## Problem requirements
Retype each record shown below, leaving every character as it is.

## Recorded information
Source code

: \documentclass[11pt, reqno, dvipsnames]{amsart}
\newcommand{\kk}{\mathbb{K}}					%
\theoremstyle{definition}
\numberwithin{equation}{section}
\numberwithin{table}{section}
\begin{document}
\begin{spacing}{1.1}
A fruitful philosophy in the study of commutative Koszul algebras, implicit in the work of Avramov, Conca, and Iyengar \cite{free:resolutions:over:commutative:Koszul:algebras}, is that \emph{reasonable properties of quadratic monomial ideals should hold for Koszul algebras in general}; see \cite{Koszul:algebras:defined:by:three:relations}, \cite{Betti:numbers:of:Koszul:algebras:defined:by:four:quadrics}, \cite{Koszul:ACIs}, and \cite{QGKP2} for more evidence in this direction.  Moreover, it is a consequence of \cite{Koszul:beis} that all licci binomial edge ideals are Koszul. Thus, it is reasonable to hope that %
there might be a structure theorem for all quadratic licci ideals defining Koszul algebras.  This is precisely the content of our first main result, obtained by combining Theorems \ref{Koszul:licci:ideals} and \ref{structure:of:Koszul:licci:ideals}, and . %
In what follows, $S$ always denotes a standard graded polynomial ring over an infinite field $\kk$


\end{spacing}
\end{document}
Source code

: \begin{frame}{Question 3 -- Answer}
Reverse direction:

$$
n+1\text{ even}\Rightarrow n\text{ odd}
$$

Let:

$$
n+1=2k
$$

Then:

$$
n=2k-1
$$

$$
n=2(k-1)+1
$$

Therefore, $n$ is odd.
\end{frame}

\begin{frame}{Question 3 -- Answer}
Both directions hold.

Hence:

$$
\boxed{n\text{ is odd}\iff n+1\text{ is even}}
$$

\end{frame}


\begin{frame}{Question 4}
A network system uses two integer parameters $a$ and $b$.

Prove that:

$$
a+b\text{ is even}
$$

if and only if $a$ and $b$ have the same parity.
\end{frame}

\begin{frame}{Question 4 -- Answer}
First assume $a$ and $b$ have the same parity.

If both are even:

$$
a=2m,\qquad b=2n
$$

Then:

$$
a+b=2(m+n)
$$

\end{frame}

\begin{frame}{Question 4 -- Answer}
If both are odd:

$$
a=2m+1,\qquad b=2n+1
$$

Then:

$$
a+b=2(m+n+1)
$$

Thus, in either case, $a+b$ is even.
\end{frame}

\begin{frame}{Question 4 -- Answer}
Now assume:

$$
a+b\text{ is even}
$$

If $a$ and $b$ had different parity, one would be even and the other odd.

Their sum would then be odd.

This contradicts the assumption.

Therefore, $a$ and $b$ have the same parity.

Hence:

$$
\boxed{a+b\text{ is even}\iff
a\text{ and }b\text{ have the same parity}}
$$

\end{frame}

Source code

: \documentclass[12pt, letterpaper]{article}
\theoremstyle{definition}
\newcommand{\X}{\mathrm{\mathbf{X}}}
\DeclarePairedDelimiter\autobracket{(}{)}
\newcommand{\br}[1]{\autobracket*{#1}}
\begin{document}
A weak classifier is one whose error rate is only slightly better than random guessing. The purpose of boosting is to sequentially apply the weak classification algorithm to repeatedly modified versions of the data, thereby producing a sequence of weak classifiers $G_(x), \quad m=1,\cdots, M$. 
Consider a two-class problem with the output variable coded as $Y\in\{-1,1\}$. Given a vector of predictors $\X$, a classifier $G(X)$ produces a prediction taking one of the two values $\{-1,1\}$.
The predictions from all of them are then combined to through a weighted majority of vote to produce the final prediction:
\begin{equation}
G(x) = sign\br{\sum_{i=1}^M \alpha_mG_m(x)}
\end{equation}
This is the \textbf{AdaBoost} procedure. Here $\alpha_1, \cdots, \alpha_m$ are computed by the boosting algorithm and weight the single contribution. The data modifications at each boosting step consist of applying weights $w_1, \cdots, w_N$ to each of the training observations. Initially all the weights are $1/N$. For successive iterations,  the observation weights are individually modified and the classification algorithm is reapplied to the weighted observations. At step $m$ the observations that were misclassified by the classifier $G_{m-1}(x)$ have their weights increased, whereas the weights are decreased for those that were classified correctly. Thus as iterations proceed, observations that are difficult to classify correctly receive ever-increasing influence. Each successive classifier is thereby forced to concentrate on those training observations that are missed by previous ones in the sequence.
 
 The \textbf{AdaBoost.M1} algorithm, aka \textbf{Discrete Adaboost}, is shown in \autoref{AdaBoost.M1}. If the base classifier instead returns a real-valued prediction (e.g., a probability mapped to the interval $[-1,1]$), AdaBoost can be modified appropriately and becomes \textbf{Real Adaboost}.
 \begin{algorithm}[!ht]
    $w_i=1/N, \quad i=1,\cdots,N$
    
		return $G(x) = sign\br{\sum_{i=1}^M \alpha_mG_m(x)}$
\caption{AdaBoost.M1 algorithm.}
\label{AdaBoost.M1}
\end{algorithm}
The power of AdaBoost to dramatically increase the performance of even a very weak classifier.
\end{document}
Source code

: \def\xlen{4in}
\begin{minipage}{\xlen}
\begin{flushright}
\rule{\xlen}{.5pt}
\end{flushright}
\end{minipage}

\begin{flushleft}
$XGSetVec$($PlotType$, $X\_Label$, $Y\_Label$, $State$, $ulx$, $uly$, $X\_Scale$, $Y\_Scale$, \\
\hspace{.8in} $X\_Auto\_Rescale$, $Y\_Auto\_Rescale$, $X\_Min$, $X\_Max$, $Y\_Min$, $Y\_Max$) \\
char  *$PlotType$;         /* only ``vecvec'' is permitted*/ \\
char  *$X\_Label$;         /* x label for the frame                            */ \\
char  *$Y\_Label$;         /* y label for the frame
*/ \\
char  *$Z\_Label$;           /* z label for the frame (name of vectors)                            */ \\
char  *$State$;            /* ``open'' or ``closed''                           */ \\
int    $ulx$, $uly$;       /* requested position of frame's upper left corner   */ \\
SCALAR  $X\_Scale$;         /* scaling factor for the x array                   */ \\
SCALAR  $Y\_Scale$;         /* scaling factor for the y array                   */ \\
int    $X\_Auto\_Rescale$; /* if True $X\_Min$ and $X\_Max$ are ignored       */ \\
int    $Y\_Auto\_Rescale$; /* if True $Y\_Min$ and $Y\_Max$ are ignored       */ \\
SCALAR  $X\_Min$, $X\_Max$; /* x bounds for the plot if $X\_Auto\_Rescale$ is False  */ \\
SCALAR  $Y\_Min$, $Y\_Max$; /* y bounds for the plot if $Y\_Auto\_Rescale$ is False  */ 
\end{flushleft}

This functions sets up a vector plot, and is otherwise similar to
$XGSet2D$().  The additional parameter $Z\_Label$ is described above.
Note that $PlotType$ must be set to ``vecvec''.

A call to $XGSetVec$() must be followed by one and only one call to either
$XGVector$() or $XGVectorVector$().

## Exercise result
Source code

: \documentclass[11pt, reqno, dvipsnames]{amsart}
\newcommand{\kk}{\mathbb{K}}					%
\theoremstyle{definition}
\numberwithin{equation}{section}
\numberwithin{table}{section}
\begin{document}
\begin{spacing}{1.1}
A fruitful philosophy in the study of commutative Koszul algebras, implicit in the work of Avramov, Conca, and Iyengar \cite{free:resolutions:over:commutative:Koszul:algebras}, is that \emph{reasonable properties of quadratic monomial ideals should hold for Koszul algebras in general}; see \cite{Koszul:algebras:defined:by:three:relations}, \cite{Betti:numbers:of:Koszul:algebras:defined:by:four:quadrics}, \cite{Koszul:ACIs}, and \cite{QGKP2} for more evidence in this direction.  Moreover, it is a consequence of \cite{Koszul:beis} that all licci binomial edge ideals are Koszul. Thus, it is reasonable to hope that %
there might be a structure theorem for all quadratic licci ideals defining Koszul algebras.  This is precisely the content of our first main result, obtained by combining Theorems \ref{Koszul:licci:ideals} and \ref{structure:of:Koszul:licci:ideals}, and . %
In what follows, $S$ always denotes a standard graded polynomial ring over an infinite field $\kk$


\end{spacing}
\end{document}
Source code

: \begin{frame}{Question 3 -- Answer}
Reverse direction:

$$
n+1\text{ even}\Rightarrow n\text{ odd}
$$

Let:

$$
n+1=2k
$$

Then:

$$
n=2k-1
$$

$$
n=2(k-1)+1
$$

Therefore, $n$ is odd.
\end{frame}

\begin{frame}{Question 3 -- Answer}
Both directions hold.

Hence:

$$
\boxed{n\text{ is odd}\iff n+1\text{ is even}}
$$

\end{frame}


\begin{frame}{Question 4}
A network system uses two integer parameters $a$ and $b$.

Prove that:

$$
a+b\text{ is even}
$$

if and only if $a$ and $b$ have the same parity.
\end{frame}

\begin{frame}{Question 4 -- Answer}
First assume $a$ and $b$ have the same parity.

If both are even:

$$
a=2m,\qquad b=2n
$$

Then:

$$
a+b=2(m+n)
$$

\end{frame}

\begin{frame}{Question 4 -- Answer}
If both are odd:

$$
a=2m+1,\qquad b=2n+1
$$

Then:

$$
a+b=2(m+n+1)
$$

Thus, in either case, $a+b$ is even.
\end{frame}

\begin{frame}{Question 4 -- Answer}
Now assume:

$$
a+b\text{ is even}
$$

If $a$ and $b$ had different parity, one would be even and the other odd.

Their sum would then be odd.

This contradicts the assumption.

Therefore, $a$ and $b$ have the same parity.

Hence:

$$
\boxed{a+b\text{ is even}\iff
a\text{ and }b\text{ have the same parity}}
$$

\end{frame}

Source code

: \documentclass[12pt, letterpaper]{article}
\theoremstyle{definition}
\newcommand{\X}{\mathrm{\mathbf{X}}}
\DeclarePairedDelimiter\autobracket{(}{)}
\newcommand{\br}[1]{\autobracket*{#1}}
\begin{document}
A weak classifier is one whose error rate is only slightly better than random guessing. The purpose of boosting is to sequentially apply the weak classification algorithm to repeatedly modified versions of the data, thereby producing a sequence of weak classifiers $G_(x), \quad m=1,\cdots, M$. 
Consider a two-class problem with the output variable coded as $Y\in\{-1,1\}$. Given a vector of predictors $\X$, a classifier $G(X)$ produces a prediction taking one of the two values $\{-1,1\}$.
The predictions from all of them are then combined to through a weighted majority of vote to produce the final prediction:
\begin{equation}
G(x) = sign\br{\sum_{i=1}^M \alpha_mG_m(x)}
\end{equation}
This is the \textbf{AdaBoost} procedure. Here $\alpha_1, \cdots, \alpha_m$ are computed by the boosting algorithm and weight the single contribution. The data modifications at each boosting step consist of applying weights $w_1, \cdots, w_N$ to each of the training observations. Initially all the weights are $1/N$. For successive iterations,  the observation weights are individually modified and the classification algorithm is reapplied to the weighted observations. At step $m$ the observations that were misclassified by the classifier $G_{m-1}(x)$ have their weights increased, whereas the weights are decreased for those that were classified correctly. Thus as iterations proceed, observations that are difficult to classify correctly receive ever-increasing influence. Each successive classifier is thereby forced to concentrate on those training observations that are missed by previous ones in the sequence.
 
 The \textbf{AdaBoost.M1} algorithm, aka \textbf{Discrete Adaboost}, is shown in \autoref{AdaBoost.M1}. If the base classifier instead returns a real-valued prediction (e.g., a probability mapped to the interval $[-1,1]$), AdaBoost can be modified appropriately and becomes \textbf{Real Adaboost}.
 \begin{algorithm}[!ht]
    $w_i=1/N, \quad i=1,\cdots,N$
    
		return $G(x) = sign\br{\sum_{i=1}^M \alpha_mG_m(x)}$
\caption{AdaBoost.M1 algorithm.}
\label{AdaBoost.M1}
\end{algorithm}
The power of AdaBoost to dramatically increase the performance of even a very weak classifier.
\end{document}
Source code

: \def\xlen{4in}
\begin{minipage}{\xlen}
\begin{flushright}
\rule{\xlen}{.5pt}
\end{flushright}
\end{minipage}

\begin{flushleft}
$XGSetVec$($PlotType$, $X\_Label$, $Y\_Label$, $State$, $ulx$, $uly$, $X\_Scale$, $Y\_Scale$, \\
\hspace{.8in} $X\_Auto\_Rescale$, $Y\_Auto\_Rescale$, $X\_Min$, $X\_Max$, $Y\_Min$, $Y\_Max$) \\
char  *$PlotType$;         /* only ``vecvec'' is permitted*/ \\
char  *$X\_Label$;         /* x label for the frame                            */ \\
char  *$Y\_Label$;         /* y label for the frame
*/ \\
char  *$Z\_Label$;           /* z label for the frame (name of vectors)                            */ \\
char  *$State$;            /* ``open'' or ``closed''                           */ \\
int    $ulx$, $uly$;       /* requested position of frame's upper left corner   */ \\
SCALAR  $X\_Scale$;         /* scaling factor for the x array                   */ \\
SCALAR  $Y\_Scale$;         /* scaling factor for the y array                   */ \\
int    $X\_Auto\_Rescale$; /* if True $X\_Min$ and $X\_Max$ are ignored       */ \\
int    $Y\_Auto\_Rescale$; /* if True $Y\_Min$ and $Y\_Max$ are ignored       */ \\
SCALAR  $X\_Min$, $X\_Max$; /* x bounds for the plot if $X\_Auto\_Rescale$ is False  */ \\
SCALAR  $Y\_Min$, $Y\_Max$; /* y bounds for the plot if $Y\_Auto\_Rescale$ is False  */ 
\end{flushleft}

This functions sets up a vector plot, and is otherwise similar to
$XGSet2D$().  The additional parameter $Z\_Label$ is described above.
Note that $PlotType$ must be set to ``vecvec''.

A call to $XGSetVec$() must be followed by one and only one call to either
$XGVector$() or $XGVectorVector$().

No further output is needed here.